[Start of section]

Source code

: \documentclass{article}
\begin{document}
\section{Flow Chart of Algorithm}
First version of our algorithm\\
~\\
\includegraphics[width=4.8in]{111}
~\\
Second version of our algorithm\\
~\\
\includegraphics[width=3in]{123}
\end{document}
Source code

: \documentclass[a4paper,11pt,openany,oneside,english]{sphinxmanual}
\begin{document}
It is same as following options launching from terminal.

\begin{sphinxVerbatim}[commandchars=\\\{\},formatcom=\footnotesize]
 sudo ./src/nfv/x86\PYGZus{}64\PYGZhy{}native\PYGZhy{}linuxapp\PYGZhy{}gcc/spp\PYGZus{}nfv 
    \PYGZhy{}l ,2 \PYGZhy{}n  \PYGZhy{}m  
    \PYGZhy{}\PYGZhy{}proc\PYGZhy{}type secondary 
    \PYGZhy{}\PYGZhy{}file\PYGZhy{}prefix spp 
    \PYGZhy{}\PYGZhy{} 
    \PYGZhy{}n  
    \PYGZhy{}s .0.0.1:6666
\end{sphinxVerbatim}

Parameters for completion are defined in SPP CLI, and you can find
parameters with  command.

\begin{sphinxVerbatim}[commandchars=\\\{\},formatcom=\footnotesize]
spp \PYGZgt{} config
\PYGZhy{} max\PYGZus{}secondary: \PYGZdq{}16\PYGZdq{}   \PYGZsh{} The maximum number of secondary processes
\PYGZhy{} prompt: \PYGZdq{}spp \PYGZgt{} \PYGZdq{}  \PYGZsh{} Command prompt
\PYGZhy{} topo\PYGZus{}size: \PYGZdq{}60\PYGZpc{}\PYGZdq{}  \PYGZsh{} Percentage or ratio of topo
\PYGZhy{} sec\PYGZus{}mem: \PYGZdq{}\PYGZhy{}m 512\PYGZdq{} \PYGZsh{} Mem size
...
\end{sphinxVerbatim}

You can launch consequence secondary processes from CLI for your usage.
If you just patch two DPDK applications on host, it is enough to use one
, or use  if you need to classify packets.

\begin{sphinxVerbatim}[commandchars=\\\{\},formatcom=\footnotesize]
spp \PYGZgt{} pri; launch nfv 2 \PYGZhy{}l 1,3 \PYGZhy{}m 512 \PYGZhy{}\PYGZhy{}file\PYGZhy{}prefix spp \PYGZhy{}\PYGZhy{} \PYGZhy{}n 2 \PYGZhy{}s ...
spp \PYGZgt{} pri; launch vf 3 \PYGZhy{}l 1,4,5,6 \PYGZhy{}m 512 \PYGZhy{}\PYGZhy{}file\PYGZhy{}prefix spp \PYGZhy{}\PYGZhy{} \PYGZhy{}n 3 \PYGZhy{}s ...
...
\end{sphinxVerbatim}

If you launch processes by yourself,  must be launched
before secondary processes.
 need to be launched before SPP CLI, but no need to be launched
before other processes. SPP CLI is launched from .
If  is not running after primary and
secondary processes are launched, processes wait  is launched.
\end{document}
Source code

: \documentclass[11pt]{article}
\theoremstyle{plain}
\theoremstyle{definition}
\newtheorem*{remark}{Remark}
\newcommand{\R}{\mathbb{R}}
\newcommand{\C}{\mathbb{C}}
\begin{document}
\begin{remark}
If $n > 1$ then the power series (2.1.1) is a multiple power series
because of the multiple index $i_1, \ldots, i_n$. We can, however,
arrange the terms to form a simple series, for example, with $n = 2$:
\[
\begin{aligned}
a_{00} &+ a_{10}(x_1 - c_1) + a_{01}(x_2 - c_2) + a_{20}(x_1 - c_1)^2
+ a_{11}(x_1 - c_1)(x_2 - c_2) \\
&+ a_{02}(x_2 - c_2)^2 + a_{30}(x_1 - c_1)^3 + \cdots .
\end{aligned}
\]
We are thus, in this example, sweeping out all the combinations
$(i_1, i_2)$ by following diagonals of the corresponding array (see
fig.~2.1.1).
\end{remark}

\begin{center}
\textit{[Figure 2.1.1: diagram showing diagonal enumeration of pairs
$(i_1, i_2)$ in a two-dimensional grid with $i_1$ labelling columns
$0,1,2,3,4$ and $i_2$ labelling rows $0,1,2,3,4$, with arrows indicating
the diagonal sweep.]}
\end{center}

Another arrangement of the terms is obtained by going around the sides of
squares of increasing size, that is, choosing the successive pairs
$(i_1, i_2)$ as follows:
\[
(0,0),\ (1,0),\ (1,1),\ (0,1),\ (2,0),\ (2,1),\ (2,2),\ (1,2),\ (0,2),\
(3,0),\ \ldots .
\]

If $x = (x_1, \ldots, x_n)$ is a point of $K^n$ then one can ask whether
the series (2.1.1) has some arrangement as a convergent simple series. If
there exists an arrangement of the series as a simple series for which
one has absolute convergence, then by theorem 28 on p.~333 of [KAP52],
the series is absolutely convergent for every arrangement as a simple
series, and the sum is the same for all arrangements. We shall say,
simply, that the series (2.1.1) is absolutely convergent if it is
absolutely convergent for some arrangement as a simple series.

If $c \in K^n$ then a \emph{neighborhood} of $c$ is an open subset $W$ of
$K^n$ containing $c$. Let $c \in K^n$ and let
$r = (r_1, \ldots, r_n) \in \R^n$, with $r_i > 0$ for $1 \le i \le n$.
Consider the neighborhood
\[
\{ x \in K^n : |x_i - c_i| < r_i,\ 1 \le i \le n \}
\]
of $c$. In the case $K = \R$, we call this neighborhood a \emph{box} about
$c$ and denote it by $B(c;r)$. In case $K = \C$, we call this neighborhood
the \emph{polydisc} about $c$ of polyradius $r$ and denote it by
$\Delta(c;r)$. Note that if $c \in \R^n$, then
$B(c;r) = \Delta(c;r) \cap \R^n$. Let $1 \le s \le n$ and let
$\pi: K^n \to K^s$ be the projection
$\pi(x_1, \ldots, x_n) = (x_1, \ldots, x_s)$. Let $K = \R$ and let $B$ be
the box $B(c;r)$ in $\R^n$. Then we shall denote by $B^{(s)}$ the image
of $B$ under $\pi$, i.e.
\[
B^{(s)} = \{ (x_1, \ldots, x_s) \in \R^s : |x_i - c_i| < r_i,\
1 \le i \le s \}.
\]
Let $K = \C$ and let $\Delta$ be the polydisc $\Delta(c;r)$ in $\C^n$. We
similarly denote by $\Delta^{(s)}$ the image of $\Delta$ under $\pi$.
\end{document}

[End of section]

_TASK DETAILS_. The answer should be all lines from the entries above that hold the word "PYGZsh".

_ANSWER_.
\PYGZhy{} max\PYGZus{}secondary: \PYGZdq{}16\PYGZdq{}   \PYGZsh{} The maximum number of secondary processes
\PYGZhy{} prompt: \PYGZdq{}spp \PYGZgt{} \PYGZdq{}  \PYGZsh{} Command prompt
\PYGZhy{} topo\PYGZus{}size: \PYGZdq{}60\PYGZpc{}\PYGZdq{}  \PYGZsh{} Percentage or ratio of topo
\PYGZhy{} sec\PYGZus{}mem: \PYGZdq{}\PYGZhy{}m 512\PYGZdq{} \PYGZsh{} Mem size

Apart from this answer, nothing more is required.